- **WORK TO COMPLETE**: Copy nothing from the entries below except the lines from the one containing "- Update the" through the one containing "additional cuda files", and copy those exactly.

- **DATA FOR THIS EXERCISE**:

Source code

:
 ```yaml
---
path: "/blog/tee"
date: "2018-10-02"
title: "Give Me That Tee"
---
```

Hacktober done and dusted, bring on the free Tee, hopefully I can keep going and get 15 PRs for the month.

==

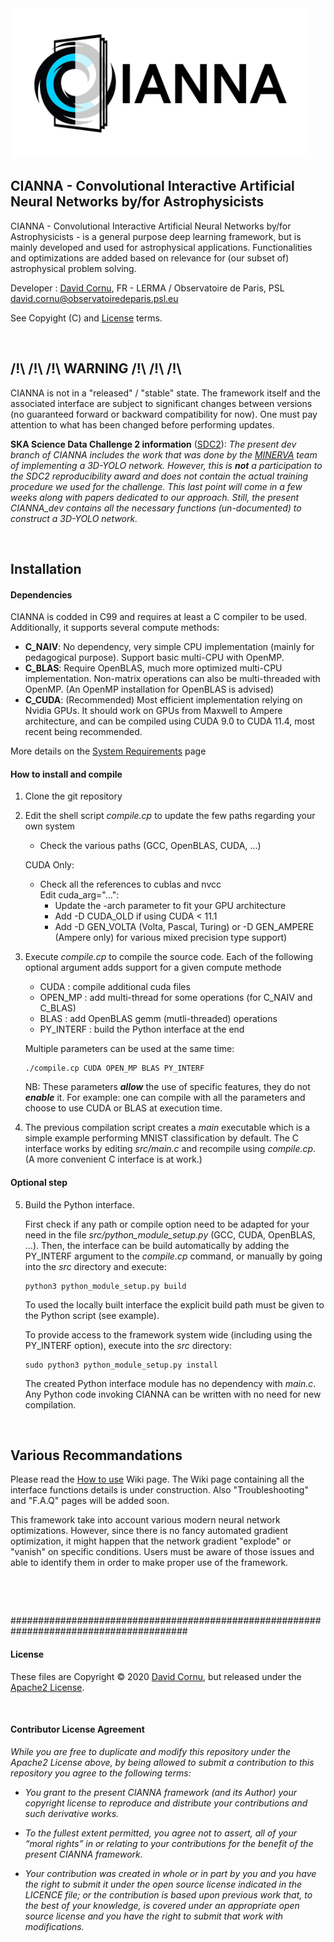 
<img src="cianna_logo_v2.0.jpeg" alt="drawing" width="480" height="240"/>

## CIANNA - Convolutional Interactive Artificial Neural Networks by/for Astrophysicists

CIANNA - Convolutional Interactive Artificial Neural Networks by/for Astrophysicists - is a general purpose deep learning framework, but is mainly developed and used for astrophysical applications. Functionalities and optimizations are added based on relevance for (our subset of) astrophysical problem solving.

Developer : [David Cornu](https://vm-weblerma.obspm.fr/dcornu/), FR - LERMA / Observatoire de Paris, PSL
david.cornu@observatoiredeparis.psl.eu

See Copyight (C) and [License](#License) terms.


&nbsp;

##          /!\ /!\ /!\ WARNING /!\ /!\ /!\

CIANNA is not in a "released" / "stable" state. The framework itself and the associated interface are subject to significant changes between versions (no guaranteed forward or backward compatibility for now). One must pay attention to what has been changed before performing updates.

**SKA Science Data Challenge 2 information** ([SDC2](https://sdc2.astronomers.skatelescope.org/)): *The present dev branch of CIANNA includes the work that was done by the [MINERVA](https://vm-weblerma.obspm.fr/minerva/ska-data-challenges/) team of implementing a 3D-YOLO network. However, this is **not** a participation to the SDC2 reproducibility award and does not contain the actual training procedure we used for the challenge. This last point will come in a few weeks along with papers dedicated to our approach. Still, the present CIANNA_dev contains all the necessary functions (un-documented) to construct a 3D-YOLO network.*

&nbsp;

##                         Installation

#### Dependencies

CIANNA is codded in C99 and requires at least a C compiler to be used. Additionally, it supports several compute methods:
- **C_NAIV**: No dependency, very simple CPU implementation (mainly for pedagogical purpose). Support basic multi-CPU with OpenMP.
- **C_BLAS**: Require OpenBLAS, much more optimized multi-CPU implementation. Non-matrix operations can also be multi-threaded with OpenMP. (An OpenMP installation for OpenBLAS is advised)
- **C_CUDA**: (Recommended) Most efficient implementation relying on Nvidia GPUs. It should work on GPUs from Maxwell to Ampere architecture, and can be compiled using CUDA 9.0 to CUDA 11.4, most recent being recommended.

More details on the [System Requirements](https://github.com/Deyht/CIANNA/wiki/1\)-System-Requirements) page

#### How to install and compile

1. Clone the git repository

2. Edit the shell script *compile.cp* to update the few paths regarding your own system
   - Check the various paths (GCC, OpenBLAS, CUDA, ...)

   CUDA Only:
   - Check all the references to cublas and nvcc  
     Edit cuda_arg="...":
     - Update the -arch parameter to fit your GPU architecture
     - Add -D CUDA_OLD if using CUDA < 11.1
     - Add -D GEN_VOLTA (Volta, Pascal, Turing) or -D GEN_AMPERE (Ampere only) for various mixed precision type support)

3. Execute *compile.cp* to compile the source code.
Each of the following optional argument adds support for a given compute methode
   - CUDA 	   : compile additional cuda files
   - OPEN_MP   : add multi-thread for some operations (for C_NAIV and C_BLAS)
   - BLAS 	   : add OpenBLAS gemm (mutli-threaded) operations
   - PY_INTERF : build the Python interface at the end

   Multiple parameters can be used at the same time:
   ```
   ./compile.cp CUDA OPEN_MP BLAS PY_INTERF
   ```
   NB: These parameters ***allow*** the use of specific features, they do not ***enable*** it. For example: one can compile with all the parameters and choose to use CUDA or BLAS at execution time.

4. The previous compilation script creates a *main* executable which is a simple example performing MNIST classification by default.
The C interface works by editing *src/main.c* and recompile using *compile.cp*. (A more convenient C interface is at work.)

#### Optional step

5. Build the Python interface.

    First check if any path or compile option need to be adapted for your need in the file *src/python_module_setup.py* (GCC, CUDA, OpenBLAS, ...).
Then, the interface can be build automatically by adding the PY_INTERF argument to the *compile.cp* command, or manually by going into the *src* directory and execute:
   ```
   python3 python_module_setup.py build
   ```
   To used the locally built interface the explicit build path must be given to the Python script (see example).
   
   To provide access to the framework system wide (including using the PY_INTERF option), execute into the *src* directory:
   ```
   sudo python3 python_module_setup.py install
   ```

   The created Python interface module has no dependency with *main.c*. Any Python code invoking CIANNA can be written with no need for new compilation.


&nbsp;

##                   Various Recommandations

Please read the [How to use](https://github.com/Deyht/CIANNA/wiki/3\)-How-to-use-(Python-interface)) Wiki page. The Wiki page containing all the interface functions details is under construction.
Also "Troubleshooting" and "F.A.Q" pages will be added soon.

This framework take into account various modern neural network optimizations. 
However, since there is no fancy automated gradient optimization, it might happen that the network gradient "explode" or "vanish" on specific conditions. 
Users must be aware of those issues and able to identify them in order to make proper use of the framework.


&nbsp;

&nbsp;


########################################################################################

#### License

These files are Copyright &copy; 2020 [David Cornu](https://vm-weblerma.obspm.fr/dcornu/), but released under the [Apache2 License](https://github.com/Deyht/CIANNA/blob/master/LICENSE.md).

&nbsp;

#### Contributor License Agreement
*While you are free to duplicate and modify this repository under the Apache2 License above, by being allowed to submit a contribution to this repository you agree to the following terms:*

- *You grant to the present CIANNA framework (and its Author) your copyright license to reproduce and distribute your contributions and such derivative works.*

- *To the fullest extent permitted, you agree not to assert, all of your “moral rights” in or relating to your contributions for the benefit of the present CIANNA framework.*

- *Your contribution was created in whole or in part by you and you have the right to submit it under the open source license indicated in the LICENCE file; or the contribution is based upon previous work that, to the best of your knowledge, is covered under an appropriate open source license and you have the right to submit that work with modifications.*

...

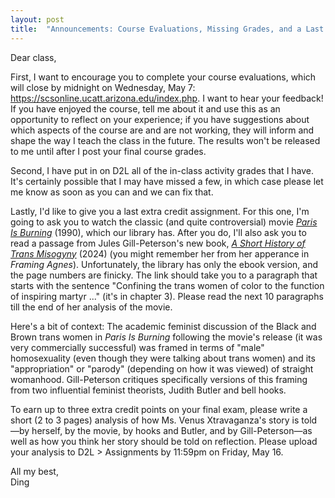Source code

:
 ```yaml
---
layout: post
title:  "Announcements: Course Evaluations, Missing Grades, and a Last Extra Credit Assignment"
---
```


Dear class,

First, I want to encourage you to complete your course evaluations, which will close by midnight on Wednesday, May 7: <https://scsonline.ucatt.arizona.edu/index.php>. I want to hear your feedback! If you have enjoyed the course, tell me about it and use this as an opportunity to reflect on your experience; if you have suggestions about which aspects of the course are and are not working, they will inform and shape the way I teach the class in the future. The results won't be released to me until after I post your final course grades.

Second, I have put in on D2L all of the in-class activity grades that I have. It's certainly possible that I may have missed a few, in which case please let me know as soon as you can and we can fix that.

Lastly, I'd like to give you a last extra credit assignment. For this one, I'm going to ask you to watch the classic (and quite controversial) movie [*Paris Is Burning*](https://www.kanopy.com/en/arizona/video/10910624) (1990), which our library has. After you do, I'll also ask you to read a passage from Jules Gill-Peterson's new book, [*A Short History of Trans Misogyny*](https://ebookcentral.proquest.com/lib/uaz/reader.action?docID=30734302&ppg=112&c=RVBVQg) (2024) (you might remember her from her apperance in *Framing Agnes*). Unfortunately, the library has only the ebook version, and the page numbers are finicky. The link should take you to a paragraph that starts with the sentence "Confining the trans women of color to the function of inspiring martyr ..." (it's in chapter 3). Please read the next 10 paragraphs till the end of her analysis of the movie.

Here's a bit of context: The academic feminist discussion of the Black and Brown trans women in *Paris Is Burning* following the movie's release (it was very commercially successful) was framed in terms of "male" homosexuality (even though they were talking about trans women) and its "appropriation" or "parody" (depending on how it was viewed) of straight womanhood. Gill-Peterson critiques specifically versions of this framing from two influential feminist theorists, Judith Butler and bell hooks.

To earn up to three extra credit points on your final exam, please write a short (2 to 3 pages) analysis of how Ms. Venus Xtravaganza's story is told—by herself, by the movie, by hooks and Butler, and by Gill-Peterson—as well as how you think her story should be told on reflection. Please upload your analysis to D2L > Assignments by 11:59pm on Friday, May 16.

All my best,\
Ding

- **EXERCISE SOLUTION**:
     - Update the -arch parameter to fit your GPU architecture
     - Add -D CUDA_OLD if using CUDA < 11.1
     - Add -D GEN_VOLTA (Volta, Pascal, Turing) or -D GEN_AMPERE (Ampere only) for various mixed precision type support)

3. Execute *compile.cp* to compile the source code.
Each of the following optional argument adds support for a given compute methode
   - CUDA 	   : compile additional cuda files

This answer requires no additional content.